_RECORDS FOR THE EXERCISE:_
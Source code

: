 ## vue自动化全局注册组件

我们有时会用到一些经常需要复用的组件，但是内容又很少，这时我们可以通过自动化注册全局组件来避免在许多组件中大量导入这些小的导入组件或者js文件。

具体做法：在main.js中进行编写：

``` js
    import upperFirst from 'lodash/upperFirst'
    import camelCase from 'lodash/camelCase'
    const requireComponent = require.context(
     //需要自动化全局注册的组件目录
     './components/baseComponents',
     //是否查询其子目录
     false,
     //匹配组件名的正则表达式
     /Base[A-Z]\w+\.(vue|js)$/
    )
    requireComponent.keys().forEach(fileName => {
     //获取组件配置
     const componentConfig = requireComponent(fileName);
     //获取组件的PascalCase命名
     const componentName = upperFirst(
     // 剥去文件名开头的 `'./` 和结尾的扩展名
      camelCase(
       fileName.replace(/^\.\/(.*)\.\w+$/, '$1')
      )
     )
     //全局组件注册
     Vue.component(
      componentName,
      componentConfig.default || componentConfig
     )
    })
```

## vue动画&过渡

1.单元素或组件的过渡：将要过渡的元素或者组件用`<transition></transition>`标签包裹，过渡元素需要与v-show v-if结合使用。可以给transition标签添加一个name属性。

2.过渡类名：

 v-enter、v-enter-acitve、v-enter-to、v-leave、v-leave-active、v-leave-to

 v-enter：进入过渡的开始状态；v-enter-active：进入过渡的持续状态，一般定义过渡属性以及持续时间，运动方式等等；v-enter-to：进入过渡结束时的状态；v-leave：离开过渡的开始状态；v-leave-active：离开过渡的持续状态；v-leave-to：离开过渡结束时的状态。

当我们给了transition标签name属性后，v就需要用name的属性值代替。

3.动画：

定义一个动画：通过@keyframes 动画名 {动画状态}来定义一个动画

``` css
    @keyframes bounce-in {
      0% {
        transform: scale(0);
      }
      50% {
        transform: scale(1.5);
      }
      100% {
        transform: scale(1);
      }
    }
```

_ASSIGNMENT:_
Return each line of the material above that holds the string "enter".

_FINAL ANSWER:_
 v-enter、v-enter-acitve、v-enter-to、v-leave、v-leave-active、v-leave-to
 v-enter：进入过渡的开始状态；v-enter-active：进入过渡的持续状态，一般定义过渡属性以及持续时间，运动方式等等；v-enter-to：进入过渡结束时的状态；v-leave：离开过渡的开始状态；v-leave-active：离开过渡的持续状态；v-leave-to：离开过渡结束时的状态。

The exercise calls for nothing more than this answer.